_The input_
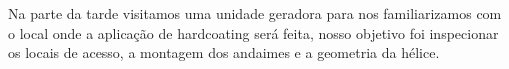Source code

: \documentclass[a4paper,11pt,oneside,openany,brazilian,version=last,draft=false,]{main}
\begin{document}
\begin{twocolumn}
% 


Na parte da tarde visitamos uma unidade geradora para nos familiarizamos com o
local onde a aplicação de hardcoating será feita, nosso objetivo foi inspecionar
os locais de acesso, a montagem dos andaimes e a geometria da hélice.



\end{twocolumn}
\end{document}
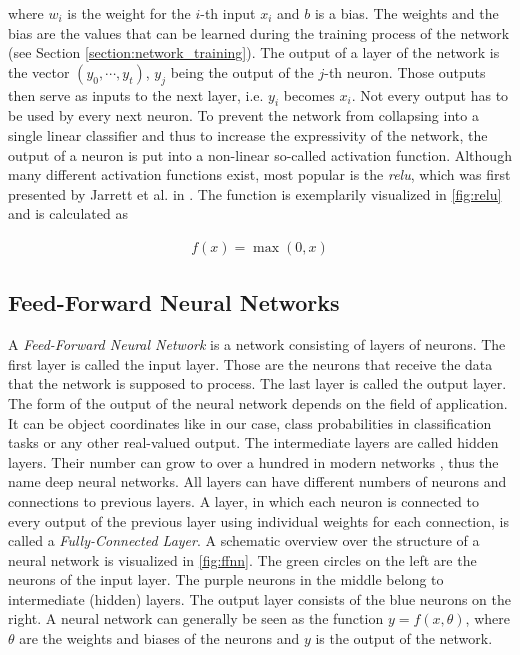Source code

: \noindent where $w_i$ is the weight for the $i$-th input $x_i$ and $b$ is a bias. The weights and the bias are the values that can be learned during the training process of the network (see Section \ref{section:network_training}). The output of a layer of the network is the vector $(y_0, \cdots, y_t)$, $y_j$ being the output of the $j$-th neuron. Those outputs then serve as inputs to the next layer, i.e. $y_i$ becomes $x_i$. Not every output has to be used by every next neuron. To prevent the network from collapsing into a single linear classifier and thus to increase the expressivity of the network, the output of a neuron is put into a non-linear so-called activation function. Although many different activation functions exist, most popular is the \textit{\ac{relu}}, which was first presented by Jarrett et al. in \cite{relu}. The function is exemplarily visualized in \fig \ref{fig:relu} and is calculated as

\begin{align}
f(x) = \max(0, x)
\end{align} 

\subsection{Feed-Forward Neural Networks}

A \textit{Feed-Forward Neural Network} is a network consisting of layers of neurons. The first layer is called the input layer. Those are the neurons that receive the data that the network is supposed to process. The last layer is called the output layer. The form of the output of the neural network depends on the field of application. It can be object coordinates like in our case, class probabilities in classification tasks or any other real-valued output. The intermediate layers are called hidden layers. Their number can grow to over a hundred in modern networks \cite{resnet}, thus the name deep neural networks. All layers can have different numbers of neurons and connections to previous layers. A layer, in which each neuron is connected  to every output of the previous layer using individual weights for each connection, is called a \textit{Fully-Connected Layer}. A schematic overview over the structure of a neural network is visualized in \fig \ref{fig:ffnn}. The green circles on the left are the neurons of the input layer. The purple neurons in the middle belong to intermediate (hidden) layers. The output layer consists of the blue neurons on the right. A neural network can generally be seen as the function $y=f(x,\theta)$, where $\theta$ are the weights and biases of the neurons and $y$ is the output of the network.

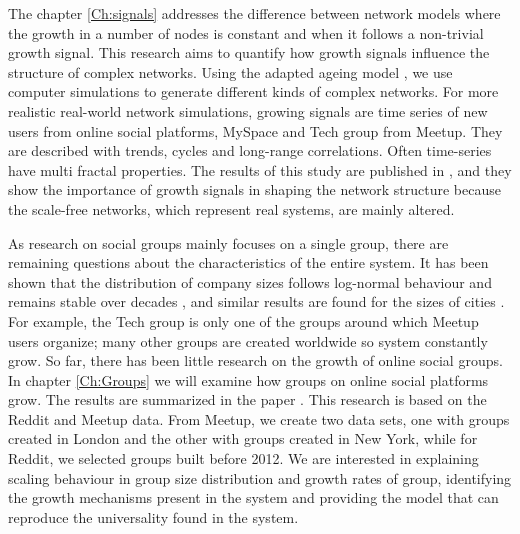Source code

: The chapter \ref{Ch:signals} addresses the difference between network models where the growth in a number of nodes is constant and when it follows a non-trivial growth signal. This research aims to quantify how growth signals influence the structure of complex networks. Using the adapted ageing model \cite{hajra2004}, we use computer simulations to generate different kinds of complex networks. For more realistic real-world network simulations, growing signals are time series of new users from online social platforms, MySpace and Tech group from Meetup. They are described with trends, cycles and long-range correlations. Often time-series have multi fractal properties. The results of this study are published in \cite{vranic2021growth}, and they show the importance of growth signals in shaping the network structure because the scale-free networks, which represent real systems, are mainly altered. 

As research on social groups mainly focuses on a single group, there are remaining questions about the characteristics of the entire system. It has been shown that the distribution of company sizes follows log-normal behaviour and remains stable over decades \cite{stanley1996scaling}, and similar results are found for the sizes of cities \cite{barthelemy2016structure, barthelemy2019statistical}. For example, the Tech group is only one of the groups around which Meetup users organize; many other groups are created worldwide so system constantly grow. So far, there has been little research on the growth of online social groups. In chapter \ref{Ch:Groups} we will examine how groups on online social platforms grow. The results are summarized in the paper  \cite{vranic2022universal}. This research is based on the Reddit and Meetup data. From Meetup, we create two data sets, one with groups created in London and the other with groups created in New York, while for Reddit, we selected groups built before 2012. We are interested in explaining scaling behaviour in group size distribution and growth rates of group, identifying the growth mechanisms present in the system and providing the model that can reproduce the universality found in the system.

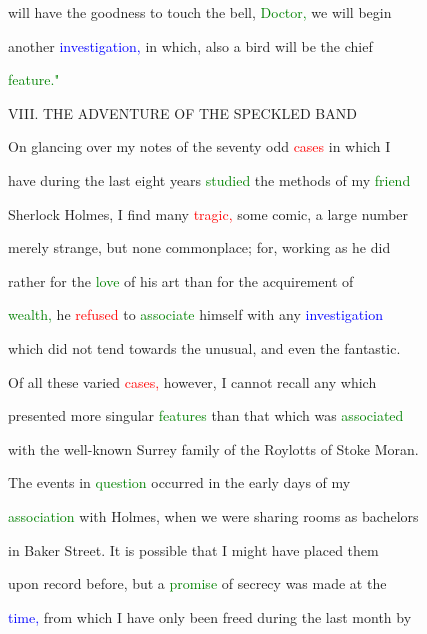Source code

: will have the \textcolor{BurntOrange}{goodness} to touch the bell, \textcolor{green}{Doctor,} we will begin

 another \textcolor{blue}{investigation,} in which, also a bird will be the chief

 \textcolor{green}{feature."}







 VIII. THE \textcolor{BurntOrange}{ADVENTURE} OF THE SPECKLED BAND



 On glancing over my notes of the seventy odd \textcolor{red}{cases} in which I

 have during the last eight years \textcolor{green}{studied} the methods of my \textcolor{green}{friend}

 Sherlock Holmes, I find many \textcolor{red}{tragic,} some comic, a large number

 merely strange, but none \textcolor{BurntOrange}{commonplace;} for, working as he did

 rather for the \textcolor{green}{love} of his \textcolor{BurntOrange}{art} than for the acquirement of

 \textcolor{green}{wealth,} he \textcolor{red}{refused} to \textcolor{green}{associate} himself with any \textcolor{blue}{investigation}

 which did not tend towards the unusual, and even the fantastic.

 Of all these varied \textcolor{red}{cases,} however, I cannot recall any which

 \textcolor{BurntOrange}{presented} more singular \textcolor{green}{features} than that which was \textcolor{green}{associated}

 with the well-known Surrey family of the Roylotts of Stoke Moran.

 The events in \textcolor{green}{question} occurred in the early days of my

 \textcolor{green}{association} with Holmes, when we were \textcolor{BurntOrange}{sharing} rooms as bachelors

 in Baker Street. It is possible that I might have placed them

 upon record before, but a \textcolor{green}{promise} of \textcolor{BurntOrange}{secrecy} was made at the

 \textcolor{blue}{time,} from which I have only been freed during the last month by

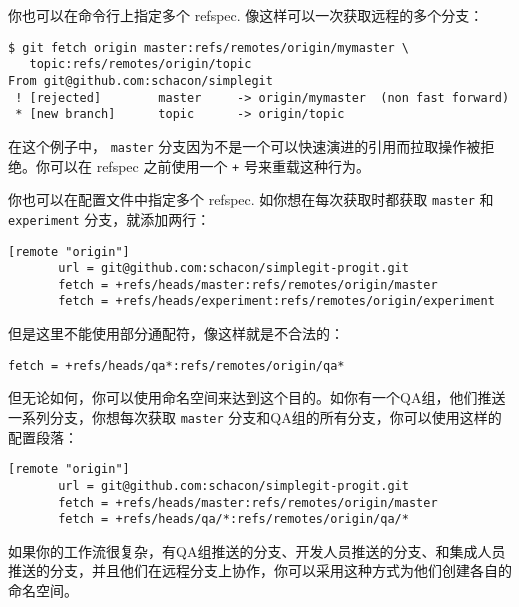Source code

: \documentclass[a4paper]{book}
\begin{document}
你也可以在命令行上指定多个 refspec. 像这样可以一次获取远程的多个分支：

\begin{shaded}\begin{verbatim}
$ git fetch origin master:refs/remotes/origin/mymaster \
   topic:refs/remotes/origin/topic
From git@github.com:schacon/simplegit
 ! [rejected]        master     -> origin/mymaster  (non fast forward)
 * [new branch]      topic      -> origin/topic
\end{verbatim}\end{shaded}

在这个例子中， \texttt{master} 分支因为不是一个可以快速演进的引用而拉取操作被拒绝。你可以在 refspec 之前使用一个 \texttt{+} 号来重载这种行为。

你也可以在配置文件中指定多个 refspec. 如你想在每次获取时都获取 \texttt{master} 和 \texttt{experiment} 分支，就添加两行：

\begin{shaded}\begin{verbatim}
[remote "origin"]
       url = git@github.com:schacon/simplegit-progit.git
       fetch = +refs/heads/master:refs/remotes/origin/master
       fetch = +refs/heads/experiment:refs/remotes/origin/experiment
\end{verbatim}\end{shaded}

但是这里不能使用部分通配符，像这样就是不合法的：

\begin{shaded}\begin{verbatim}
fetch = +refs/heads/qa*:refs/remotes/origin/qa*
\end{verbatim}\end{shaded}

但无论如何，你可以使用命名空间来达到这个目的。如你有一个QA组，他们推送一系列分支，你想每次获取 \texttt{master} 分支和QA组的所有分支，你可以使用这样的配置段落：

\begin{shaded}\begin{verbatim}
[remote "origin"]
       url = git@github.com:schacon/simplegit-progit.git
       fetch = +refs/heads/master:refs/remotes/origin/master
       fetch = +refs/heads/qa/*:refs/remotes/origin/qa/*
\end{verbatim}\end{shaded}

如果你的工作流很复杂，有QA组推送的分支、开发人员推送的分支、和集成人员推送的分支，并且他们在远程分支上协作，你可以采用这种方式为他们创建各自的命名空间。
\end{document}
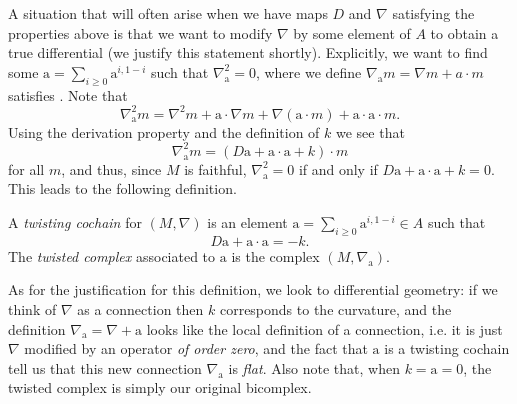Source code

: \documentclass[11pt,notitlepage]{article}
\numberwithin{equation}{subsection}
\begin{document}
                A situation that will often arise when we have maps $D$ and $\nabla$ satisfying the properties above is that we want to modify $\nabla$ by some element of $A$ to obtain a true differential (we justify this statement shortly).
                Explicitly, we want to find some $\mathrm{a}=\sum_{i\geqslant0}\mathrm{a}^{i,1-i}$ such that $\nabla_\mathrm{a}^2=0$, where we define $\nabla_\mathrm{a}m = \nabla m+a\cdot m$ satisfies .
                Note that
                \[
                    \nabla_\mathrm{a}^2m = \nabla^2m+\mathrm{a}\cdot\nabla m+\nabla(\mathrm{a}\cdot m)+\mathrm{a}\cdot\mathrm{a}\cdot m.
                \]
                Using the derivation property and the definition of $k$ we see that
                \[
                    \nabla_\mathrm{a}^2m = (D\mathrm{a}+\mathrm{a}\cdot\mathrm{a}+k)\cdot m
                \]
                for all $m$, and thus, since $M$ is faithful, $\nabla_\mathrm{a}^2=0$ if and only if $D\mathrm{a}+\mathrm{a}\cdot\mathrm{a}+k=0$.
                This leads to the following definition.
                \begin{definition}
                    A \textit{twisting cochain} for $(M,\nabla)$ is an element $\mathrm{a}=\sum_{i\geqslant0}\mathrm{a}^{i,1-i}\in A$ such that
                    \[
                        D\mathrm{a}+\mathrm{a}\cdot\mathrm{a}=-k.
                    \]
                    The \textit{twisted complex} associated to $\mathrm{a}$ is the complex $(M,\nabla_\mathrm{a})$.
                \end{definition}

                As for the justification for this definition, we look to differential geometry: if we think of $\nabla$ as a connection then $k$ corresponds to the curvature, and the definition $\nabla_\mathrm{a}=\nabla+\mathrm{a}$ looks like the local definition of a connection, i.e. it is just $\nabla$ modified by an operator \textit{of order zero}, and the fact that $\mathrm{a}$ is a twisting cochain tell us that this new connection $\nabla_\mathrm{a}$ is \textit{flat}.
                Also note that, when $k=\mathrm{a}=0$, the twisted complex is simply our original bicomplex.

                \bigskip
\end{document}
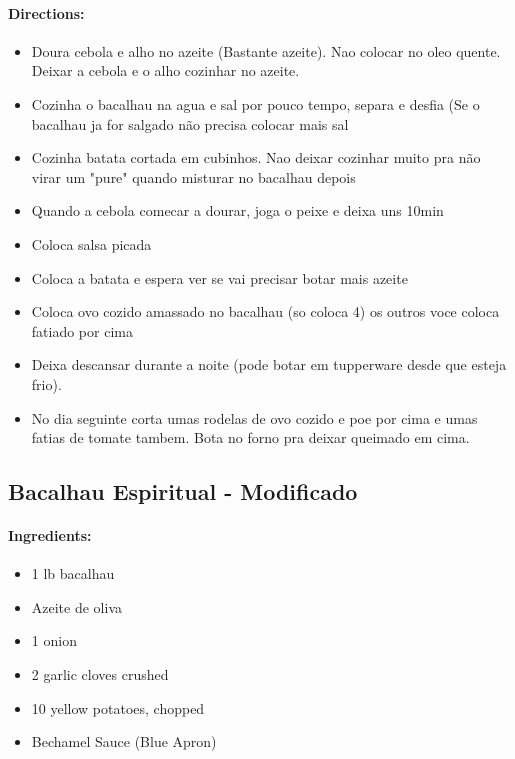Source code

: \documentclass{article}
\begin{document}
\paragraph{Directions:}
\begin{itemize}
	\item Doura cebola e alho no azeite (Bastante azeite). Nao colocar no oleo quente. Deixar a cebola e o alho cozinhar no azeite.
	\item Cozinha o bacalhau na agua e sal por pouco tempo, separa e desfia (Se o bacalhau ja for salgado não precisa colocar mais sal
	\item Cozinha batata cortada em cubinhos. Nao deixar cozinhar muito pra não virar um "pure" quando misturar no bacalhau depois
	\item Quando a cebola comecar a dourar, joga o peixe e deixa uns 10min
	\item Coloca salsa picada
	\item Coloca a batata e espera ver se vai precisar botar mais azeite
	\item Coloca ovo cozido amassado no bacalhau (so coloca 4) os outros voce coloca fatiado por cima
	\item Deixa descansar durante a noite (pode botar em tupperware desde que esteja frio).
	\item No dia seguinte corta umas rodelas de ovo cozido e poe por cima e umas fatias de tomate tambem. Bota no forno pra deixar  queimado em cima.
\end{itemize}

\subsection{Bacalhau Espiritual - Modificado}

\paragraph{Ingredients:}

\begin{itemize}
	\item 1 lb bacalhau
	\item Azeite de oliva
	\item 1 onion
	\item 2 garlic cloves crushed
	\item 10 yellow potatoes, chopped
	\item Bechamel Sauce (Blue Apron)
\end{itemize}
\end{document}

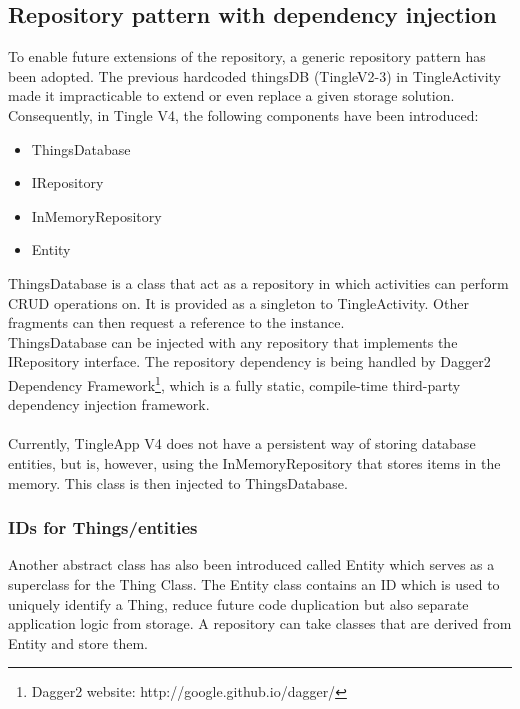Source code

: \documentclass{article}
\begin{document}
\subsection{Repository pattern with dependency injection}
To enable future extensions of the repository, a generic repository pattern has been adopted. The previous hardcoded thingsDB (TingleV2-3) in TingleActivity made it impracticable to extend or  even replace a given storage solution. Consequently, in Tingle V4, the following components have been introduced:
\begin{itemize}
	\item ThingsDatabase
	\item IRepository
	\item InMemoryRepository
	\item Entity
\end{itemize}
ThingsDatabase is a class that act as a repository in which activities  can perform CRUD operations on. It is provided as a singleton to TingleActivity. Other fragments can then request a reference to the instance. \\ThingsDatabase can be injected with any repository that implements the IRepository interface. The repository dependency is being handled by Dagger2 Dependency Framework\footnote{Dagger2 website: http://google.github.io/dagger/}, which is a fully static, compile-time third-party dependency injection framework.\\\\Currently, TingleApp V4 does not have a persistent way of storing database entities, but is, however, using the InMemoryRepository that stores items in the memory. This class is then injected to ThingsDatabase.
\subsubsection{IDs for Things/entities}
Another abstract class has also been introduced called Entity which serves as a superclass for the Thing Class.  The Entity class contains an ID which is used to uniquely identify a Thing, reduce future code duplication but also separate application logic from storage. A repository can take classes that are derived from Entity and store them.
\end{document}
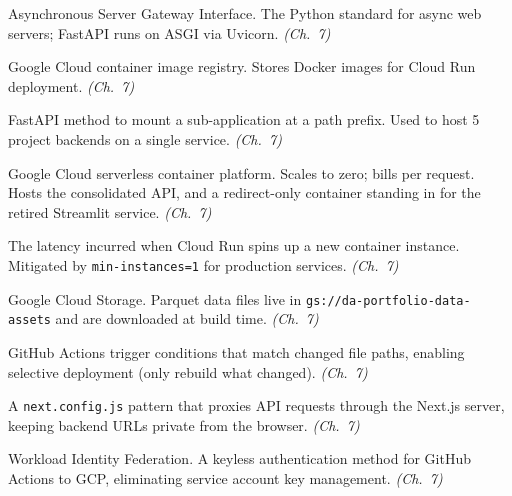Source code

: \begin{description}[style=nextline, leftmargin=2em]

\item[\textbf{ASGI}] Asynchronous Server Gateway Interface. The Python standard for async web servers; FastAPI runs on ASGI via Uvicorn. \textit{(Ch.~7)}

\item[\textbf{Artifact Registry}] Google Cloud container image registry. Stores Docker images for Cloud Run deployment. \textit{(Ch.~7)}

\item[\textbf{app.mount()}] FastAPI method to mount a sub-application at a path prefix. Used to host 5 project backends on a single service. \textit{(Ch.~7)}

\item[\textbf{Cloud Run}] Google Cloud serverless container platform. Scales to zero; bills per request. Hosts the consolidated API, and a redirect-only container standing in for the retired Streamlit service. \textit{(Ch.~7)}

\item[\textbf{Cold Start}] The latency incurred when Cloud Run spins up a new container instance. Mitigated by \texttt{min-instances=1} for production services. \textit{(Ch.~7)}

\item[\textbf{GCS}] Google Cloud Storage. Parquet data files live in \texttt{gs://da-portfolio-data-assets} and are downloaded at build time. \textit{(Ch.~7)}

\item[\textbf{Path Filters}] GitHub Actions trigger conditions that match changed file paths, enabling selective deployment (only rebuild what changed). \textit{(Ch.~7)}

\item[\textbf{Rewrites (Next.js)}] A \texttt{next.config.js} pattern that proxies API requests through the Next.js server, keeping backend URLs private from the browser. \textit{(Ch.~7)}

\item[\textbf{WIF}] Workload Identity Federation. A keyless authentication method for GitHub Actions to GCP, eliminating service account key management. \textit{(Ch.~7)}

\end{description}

_What the task asks_
Work out how many lines of the data hold the string "TingleActivity". State only that number.

_Result of the task_
2